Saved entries

▶

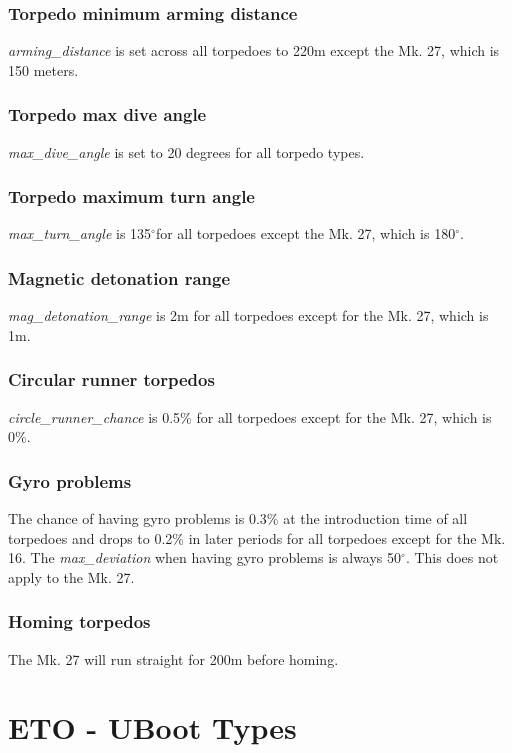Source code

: \documentclass{article}
\newcommand{\degree}{$^{\circ}$}
\begin{document}
\subsubsection{Torpedo minimum arming distance}
\emph{arming\_distance} is set across all torpedoes to 220m except the Mk. 27, which is 150 meters.
\subsubsection{Torpedo max dive angle}
\emph{max\_dive\_angle} is set to 20 degrees for all torpedo types.
\subsubsection{Torpedo maximum turn angle}
\emph{max\_turn\_angle} is 135\degree for all torpedoes except the Mk. 27, which is 180\degree.
\subsubsection{Magnetic detonation range}
\emph{mag\_detonation\_range} is 2m for all torpedoes except for the Mk. 27, which is 1m.
\subsubsection{Circular runner torpedos}
\emph{circle\_runner\_chance} is 0.5\% for all torpedoes except for the Mk. 27, which is 0\%.
\subsubsection{Gyro problems}
The chance of having gyro problems is 0.3\% at the introduction time of all torpedoes and drops to 0.2\% in later periods for all torpedoes except for the Mk. 16. The \emph{max\_deviation} when having gyro problems is always 50\degree. This does not apply to the Mk. 27. 
\subsubsection{Homing torpedos}
The Mk. 27 will run straight for 200m before homing.

\section{ETO - UBoot Types}




\end{document}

◀

*Required action*. Give every line above again exactly, omitting whatever pictures appear.

*Answer below*.
Source code

: \documentclass{article}
\newcommand{\degree}{$^{\circ}$}
\begin{document}
\subsubsection{Torpedo minimum arming distance}
\emph{arming\_distance} is set across all torpedoes to 220m except the Mk. 27, which is 150 meters.
\subsubsection{Torpedo max dive angle}
\emph{max\_dive\_angle} is set to 20 degrees for all torpedo types.
\subsubsection{Torpedo maximum turn angle}
\emph{max\_turn\_angle} is 135\degree for all torpedoes except the Mk. 27, which is 180\degree.
\subsubsection{Magnetic detonation range}
\emph{mag\_detonation\_range} is 2m for all torpedoes except for the Mk. 27, which is 1m.
\subsubsection{Circular runner torpedos}
\emph{circle\_runner\_chance} is 0.5\% for all torpedoes except for the Mk. 27, which is 0\%.
\subsubsection{Gyro problems}
The chance of having gyro problems is 0.3\% at the introduction time of all torpedoes and drops to 0.2\% in later periods for all torpedoes except for the Mk. 16. The \emph{max\_deviation} when having gyro problems is always 50\degree. This does not apply to the Mk. 27. 
\subsubsection{Homing torpedos}
The Mk. 27 will run straight for 200m before homing.

\section{ETO - UBoot Types}




\end{document}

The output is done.